1 9″ pie dough
2 cups plain canned pumpkin puree
1 cup packed dark brown sugar
2 tsp ground ginger
2 tsp ground cinnamon
1 tsp grated nutmeg
1/4 tsp ground cloves
1/2 tsp salt
2/3 cup heavy cream
2/3 cup milk
4 large eggs
TO PREPARE THE PIE SHELL: Transfer rolled dough to a 9-inch pie plate, easing dough into pan corners by gently lifting the edge of the dough with one hand and gently pressing into the pan bottom with the other. Trim and flute the dough edges. REFRIGERATE the dough-lined pie plate for 40 minutes then FREEZE for 20 minutes.
Adjust oven rack to lower-middle position and preheat to 375 degrees.

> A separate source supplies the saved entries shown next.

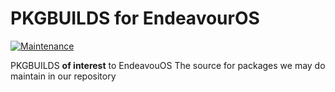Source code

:# PKGBUILDS for EndeavourOS 

[![Maintenance](https://img.shields.io/maintenance/yes/2021.svg)]()

PKGBUILDS **of interest** to EndeavouOS
The source for packages we may do maintain in our repository


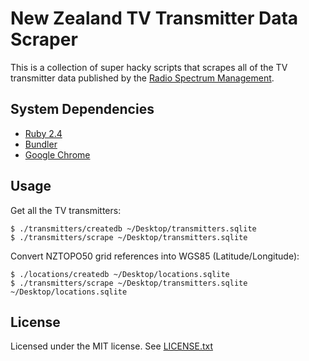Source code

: # New Zealand TV Transmitter Data Scraper

This is a collection of super hacky scripts that scrapes all of the TV
transmitter data published by the [Radio Spectrum Management](https://www.rsm.govt.nz).

## System Dependencies

* [Ruby 2.4](https://www.ruby-lang.org)
* [Bundler](https://rubygems.org/gems/bundler)
* [Google Chrome](https://www.google.com/chrome/browser/desktop/index.html)

## Usage

Get all the TV transmitters:

    $ ./transmitters/createdb ~/Desktop/transmitters.sqlite
    $ ./transmitters/scrape ~/Desktop/transmitters.sqlite

Convert NZTOPO50 grid references into WGS85 (Latitude/Longitude):

    $ ./locations/createdb ~/Desktop/locations.sqlite
    $ ./transmitters/scrape ~/Desktop/transmitters.sqlite ~/Desktop/locations.sqlite

## License

Licensed under the MIT license. See [LICENSE.txt](LICENSE.txt)
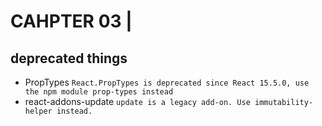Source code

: # CAHPTER 03 |



## deprecated things
* PropTypes
`React.PropTypes is deprecated since React 15.5.0, use the npm module prop-types instead`
* react-addons-update
`update is a legacy add-on. Use immutability-helper instead.`

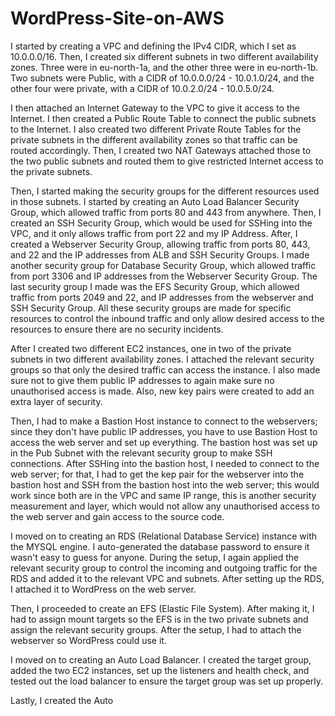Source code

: # WordPress-Site-on-AWS
I started by creating a VPC and defining the IPv4 CIDR, which I set as 10.0.0.0/16. Then, I created six different subnets in two different availability zones. Three were in eu-north-1a, and the other three were in eu-north-1b. Two subnets were Public, with a CIDR of 10.0.0.0/24 - 10.0.1.0/24, and the other four were private, with a CIDR of 10.0.2.0/24 - 10.0.5.0/24.

I then attached an Internet Gateway to the VPC to give it access to the Internet. I then created a Public Route Table to connect the public subnets to the Internet. I also created two different Private Route Tables for the private subnets in the different availability zones so that traffic can be routed accordingly. Then, I created two NAT Gateways attached those to the two public subnets and routed them to give restricted Internet access to the private subnets.

Then, I started making the security groups for the different resources used in those subnets. I started by creating an Auto Load Balancer Security Group, which allowed traffic from ports 80 and 443 from anywhere. Then, I created an SSH Security Group, which would be used for SSHing into the VPC, and it only allows traffic from port 22 and my IP Address. After, I created a Webserver Security Group, allowing traffic from ports 80, 443, and 22 and the IP addresses from ALB and SSH Security Groups. I made another security group for Database Security Group, which allowed traffic from port 3306 and IP addresses from the Webserver Security Group. The last security group I made was the EFS Security Group, which allowed traffic from ports 2049 and 22, and IP addresses from the webserver and SSH Security Group. All these security groups are made for specific resources to control the inbound traffic and only allow desired access to the resources to ensure there are no security incidents.

After I created two different EC2 instances, one in two of the private subnets in two different availability zones. I attached the relevant security groups so that only the desired traffic can access the instance. I also made sure not to give them public IP addresses to again make sure no unauthorised access is made. Also, new key pairs were created to add an extra layer of security.

Then, I had to make a Bastion Host instance to connect to the webservers; since they don't have public IP addresses, you have to use Bastion Host to access the web server and set up everything. The bastion host was set up in the Pub Subnet with the relevant security group to make SSH connections. After SSHing into the bastion host, I needed to connect to the web server; for that, I had to get the kep pair for the webserver into the bastion host and SSH from the bastion host into the web server; this would work since both are in the VPC and same IP range, this is another security measurement and layer, which would not allow any unauthorised access to the web server and gain access to the source code.

I moved on to creating an RDS (Relational Database Service) instance with the MYSQL engine. I auto-generated the database password to ensure it wasn't easy to guess for anyone. During the setup, I again applied the relevant security group to control the incoming and outgoing traffic for the RDS and added it to the relevant VPC and subnets. After setting up the RDS, I attached it to WordPress on the web server.

Then, I proceeded to create an EFS (Elastic File System). After making it, I had to assign mount targets so the EFS is in the two private subnets and assign the relevant security groups. After the setup, I had to attach the webserver so WordPress could use it.

I moved on to creating an Auto Load Balancer. I created the target group, added the two EC2 instances, set up the listeners and health check, and tested out the load balancer to ensure the target group was set up properly.

Lastly, I created the Auto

Remove the pie pan from the freezer. Press a doubled 12-inch piece of heavy-duty aluminum foil into the inside of the pie tin, fold the edges over to protect the fluted edge. Distribute two cups of ceramic or metal pie weights (I use pennies) over the foil. Bake for 25 to 30 minutes. Remove foil and weights and continue baking for another 5-6 minutes, or until crust is lightly golden.
TO PREPARE THE FILLING:
1. Process pumpkin puree, brown sugar, spices, and salt in a food processor (or use hand mixer) for 1 minute, until combined. Transfer the pumpkin mixture to a 3-quart heavy-bottomed saucepan; bring it to a sputtering simmer over medium-high heat. Cook the pumpkin, stirring constantly, until thick and shiny, about 5 minutes.
2. As soon as the pie shell comes out of the oven, adjust oven rack to the lowest position and increase oven temperature to 400 degrees. Whisk heavy cream and milk into the pumpkin and bring to a bare simmer. Beat the eggs in a separate bowl until combined, then mix in the pumpkin mixture in batches.
3. Immediately pour warm filling into hot pie shell (ladle any excess filling into the pie after it has baked for five minutes – by this time the filling will have settled). Bake pie until filling is puffed, dry-looking, and slightly cracked around the edges. The center will wiggle like gelatin when the pie is gently shaken. About 25 minutes. Cool on a wire rack for at least an hour.